## ACTIVITY
Only lines that contain the word "options" are to be returned from the data below.

## GIVEN DATA
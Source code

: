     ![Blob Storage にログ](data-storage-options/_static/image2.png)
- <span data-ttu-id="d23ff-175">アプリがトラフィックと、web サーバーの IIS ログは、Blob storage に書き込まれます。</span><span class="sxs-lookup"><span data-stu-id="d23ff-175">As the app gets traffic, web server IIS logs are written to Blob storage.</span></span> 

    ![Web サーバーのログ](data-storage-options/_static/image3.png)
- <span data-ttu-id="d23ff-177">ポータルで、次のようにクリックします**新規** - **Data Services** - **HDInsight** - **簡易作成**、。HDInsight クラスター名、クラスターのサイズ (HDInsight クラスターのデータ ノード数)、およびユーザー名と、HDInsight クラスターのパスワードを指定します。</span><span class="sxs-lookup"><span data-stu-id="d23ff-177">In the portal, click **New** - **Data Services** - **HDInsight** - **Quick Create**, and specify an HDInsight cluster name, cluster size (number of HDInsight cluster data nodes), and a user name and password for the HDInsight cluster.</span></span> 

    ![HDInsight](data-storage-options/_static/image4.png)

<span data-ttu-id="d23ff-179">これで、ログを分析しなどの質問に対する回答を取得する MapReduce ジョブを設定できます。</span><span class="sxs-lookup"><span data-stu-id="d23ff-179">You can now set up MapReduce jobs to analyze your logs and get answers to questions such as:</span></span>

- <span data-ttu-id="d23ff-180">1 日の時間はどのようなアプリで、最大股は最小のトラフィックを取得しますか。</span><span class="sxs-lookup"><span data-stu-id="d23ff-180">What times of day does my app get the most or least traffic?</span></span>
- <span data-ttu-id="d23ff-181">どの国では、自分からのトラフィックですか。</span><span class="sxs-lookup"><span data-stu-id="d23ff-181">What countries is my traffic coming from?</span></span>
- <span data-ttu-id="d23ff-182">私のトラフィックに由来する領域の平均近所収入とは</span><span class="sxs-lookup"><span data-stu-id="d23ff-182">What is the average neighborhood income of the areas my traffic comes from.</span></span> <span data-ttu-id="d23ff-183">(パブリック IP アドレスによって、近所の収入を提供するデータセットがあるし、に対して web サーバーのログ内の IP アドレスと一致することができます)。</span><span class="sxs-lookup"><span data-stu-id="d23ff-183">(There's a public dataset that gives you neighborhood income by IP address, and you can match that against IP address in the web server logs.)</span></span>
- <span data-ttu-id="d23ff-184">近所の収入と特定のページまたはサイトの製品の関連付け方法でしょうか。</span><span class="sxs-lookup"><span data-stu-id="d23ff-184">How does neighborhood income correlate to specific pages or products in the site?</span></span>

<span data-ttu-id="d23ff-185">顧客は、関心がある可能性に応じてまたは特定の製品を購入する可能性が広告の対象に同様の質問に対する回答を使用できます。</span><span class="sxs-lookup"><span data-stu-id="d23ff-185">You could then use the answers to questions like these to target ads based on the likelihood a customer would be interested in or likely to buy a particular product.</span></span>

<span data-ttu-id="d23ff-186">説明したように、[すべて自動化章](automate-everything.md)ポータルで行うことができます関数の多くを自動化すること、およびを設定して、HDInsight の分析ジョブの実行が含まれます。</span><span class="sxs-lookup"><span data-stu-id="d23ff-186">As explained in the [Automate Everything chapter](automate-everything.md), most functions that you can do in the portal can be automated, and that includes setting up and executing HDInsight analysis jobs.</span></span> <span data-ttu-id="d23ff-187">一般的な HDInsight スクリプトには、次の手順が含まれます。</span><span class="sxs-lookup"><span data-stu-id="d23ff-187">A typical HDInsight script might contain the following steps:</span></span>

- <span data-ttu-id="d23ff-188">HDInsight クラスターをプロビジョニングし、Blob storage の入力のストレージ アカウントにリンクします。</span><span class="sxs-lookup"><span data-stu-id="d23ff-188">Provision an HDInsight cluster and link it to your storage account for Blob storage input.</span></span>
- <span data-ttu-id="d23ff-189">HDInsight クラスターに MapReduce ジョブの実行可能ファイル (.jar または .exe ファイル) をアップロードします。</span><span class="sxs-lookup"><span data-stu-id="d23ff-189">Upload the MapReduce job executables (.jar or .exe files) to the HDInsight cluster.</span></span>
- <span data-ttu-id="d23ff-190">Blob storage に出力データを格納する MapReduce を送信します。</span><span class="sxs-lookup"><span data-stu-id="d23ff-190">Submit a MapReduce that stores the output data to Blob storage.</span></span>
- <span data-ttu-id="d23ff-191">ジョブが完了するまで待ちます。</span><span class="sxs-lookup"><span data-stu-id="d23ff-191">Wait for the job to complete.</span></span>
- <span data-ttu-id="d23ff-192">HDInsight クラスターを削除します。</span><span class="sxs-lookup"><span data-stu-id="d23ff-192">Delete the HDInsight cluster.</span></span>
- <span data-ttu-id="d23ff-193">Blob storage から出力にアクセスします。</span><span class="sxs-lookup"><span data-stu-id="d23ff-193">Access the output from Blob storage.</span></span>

## RESULT OF THIS TASK
:     ![Blob Storage にログ](data-storage-options/_static/image2.png)
    ![Web サーバーのログ](data-storage-options/_static/image3.png)
    ![HDInsight](data-storage-options/_static/image4.png)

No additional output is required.